In the subpoena sent to Khan, Jordan said the FTC’s compliance with the Judiciary Committee was “woefully insufficient.”

“Accordingly, the Committee is issuing a subpoena to compel the production of documents necessary to inform our oversight,” the subpoena said.

An FTC spokesman told Newsweek that the commission has offered to brief Jordan’s staff multiple times on nonpublic information about its investigation into Twitter, but the Judiciary Committee hasn’t accepted the FTC’s offer.

“The FTC respects the important role of congressional oversight. We have made multiple offers to brief Chairman Jordan’s staff on our investigation into Twitter,” the spokesman, Douglas Farrar, said. “Those are standing offers made prior to this entirely unnecessary subpoena.”

Twitter has been the target of conservatives since the 2020 presidential election, when the social media platform banned users or removed posts that contained disinformation, racism or tweets that violated Twitter’s user agreement. Some conservatives were outraged when the social media platform removed posts.
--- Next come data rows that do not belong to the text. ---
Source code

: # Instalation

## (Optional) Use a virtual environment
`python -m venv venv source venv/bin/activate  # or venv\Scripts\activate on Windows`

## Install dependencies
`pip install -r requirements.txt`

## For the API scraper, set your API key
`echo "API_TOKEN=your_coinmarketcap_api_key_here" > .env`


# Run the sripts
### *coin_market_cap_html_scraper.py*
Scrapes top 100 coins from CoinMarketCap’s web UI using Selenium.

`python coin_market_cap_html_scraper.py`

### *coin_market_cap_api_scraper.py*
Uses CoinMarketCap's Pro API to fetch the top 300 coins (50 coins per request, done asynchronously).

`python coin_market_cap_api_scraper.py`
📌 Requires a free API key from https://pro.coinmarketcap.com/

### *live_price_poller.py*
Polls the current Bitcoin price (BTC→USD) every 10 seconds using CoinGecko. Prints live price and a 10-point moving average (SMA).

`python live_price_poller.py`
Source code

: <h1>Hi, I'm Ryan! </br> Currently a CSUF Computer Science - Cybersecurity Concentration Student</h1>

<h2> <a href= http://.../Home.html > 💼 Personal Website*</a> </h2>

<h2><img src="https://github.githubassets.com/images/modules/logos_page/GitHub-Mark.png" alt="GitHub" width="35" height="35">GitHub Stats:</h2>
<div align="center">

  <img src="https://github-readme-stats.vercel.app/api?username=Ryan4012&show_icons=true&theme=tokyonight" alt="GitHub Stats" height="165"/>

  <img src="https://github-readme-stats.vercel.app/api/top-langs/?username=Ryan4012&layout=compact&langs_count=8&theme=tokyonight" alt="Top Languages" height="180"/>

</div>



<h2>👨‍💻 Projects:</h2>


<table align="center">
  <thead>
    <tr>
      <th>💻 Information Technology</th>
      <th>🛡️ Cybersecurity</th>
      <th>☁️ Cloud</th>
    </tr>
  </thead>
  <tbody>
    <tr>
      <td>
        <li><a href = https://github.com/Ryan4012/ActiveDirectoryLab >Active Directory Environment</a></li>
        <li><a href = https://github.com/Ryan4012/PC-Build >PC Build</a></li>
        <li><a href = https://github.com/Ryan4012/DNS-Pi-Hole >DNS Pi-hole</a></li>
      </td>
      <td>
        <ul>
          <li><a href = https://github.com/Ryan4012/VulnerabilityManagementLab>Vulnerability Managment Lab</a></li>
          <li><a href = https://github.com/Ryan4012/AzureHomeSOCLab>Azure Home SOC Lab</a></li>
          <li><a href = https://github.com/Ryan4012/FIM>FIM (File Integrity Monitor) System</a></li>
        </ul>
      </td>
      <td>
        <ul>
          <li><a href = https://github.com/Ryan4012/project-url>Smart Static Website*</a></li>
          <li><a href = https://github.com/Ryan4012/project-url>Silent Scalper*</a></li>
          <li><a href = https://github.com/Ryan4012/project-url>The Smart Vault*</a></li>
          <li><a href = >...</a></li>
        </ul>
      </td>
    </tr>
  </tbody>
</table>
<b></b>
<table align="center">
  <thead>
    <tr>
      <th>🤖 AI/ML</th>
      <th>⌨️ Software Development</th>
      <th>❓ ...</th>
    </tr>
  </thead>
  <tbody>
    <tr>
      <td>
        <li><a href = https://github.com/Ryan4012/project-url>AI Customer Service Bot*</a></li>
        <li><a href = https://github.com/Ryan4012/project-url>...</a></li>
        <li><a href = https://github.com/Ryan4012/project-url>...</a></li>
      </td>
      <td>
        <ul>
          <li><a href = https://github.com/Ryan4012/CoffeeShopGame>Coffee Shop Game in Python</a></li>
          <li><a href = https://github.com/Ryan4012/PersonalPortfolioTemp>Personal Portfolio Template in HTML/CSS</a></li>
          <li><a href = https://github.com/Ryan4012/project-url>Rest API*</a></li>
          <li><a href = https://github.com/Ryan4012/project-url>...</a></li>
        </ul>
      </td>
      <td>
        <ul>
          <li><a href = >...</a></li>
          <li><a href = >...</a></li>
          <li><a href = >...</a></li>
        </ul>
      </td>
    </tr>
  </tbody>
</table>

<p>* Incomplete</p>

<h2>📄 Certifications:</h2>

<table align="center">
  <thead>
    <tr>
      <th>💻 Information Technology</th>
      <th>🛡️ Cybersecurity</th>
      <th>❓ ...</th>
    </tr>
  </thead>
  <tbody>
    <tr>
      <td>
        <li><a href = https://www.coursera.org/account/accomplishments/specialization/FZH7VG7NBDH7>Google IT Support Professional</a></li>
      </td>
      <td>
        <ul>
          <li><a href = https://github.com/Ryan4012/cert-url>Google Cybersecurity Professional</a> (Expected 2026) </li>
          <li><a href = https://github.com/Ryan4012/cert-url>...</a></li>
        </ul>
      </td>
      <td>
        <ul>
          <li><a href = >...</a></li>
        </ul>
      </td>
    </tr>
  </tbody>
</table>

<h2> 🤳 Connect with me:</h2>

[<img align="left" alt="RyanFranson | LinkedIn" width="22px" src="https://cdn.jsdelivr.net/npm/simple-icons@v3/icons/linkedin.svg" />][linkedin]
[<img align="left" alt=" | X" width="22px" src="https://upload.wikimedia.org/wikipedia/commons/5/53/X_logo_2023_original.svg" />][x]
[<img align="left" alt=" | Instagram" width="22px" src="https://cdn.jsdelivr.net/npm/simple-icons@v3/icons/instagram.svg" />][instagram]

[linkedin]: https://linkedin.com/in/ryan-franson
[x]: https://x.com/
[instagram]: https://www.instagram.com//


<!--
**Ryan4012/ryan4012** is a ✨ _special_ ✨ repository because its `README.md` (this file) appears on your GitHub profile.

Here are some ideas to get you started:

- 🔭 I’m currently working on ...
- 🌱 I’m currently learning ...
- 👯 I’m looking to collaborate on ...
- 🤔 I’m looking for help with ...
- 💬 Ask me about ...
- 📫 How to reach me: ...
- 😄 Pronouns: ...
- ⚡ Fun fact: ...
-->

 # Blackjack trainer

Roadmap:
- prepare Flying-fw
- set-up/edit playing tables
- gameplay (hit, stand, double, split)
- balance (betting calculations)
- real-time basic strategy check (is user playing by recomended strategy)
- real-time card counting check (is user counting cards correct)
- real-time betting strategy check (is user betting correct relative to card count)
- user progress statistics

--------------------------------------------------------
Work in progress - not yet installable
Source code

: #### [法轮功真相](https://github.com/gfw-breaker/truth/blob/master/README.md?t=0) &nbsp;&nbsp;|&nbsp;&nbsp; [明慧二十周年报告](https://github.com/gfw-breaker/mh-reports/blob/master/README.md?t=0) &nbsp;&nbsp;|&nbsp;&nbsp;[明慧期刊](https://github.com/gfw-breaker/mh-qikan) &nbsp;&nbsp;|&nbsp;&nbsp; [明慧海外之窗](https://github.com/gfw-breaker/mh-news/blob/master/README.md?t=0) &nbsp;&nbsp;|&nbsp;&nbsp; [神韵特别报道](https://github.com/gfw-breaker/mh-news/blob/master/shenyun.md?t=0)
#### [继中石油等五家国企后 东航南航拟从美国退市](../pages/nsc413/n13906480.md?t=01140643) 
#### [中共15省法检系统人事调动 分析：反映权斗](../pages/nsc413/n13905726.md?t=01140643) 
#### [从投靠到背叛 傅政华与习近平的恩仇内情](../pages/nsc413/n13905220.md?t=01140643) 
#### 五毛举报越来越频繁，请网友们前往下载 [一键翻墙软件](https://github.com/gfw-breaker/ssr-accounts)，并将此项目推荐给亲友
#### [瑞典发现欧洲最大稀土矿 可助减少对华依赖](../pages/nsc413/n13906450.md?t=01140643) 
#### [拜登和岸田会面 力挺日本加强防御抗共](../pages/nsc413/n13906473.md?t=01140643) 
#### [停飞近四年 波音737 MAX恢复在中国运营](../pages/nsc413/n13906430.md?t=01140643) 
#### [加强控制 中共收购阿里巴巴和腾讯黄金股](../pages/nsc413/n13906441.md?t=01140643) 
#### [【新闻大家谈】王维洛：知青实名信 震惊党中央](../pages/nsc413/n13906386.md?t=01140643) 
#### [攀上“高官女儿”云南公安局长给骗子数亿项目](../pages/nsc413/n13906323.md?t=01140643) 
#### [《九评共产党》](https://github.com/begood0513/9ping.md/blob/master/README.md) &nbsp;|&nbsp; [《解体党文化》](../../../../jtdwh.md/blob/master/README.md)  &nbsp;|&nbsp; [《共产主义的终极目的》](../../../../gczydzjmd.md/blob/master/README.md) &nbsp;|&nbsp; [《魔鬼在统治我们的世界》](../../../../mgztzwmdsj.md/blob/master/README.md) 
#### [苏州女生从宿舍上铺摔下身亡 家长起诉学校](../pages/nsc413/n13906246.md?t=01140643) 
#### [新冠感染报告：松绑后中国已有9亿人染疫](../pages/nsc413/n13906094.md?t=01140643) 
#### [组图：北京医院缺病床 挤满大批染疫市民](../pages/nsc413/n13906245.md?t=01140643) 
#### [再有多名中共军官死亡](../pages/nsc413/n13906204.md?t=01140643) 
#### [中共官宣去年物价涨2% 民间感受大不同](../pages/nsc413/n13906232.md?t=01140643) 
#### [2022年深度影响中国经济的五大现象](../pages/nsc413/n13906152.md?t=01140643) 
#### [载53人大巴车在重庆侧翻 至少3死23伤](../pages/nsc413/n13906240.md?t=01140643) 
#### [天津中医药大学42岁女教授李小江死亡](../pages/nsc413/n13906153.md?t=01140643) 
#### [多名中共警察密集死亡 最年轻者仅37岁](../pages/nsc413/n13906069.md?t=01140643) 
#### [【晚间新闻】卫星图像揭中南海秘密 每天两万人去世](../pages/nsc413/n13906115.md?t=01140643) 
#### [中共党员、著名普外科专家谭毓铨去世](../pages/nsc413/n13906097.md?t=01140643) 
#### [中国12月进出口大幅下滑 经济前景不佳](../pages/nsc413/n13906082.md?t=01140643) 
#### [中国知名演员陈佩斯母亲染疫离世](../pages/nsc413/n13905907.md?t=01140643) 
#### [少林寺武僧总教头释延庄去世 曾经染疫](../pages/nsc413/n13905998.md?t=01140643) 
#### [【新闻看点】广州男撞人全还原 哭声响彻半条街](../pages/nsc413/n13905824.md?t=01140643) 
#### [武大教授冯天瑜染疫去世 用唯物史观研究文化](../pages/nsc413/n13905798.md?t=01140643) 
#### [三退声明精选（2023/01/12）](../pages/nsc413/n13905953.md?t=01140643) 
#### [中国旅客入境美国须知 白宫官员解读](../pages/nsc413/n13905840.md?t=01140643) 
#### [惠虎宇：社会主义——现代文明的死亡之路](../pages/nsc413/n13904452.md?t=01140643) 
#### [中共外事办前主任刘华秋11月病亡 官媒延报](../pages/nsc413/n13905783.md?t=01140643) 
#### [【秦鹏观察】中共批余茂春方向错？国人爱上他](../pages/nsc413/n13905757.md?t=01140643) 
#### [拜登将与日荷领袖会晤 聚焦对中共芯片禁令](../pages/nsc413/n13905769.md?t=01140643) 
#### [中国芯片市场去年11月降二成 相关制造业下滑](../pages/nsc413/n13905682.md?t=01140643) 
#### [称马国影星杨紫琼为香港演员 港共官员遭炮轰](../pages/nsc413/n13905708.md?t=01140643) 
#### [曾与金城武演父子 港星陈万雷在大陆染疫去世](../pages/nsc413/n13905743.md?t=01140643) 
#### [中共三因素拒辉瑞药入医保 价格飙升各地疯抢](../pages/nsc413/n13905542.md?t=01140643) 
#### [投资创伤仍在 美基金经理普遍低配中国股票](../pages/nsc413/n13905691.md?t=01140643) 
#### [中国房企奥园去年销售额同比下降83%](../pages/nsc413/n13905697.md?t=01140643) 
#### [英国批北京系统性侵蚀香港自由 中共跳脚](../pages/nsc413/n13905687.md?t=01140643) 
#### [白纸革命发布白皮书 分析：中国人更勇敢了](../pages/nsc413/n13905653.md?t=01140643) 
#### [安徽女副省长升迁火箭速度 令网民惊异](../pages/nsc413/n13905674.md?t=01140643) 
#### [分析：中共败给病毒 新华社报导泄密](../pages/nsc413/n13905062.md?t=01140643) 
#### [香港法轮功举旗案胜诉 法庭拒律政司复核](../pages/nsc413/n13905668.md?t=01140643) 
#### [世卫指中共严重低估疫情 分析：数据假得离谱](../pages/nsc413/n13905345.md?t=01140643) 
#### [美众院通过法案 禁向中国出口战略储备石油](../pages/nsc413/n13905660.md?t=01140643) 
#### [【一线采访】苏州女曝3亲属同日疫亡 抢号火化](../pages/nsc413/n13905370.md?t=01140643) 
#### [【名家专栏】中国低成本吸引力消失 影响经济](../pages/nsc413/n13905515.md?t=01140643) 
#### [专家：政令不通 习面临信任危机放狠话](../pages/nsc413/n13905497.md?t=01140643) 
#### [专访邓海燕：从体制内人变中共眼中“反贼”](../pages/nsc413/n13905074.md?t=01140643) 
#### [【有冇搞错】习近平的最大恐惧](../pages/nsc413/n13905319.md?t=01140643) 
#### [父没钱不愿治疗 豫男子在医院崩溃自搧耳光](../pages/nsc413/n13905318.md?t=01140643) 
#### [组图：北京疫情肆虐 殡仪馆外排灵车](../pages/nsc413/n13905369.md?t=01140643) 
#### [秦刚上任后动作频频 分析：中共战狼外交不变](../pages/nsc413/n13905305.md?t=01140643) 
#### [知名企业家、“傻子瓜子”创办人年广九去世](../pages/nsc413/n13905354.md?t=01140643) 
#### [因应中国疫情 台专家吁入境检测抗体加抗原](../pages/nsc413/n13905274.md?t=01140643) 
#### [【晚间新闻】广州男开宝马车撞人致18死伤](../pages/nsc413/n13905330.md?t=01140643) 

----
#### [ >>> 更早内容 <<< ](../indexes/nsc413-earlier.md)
Shortly after Musk took over the company, he released internal Twitter documents to a group of journalists, who published excerpts from them in tweets, which Musk labeled the “Twitter Files.”

The release was a controversial move, with some charging that they validate Republican claims that social media companies are censoring right-wing users. However, others dispute that claim. NPR reported this past December that internal researchers at Twitter discovered that social media algorithms appear to favor right-wing political content.

Newsweek reached out to Jordan’s office by phone for comment.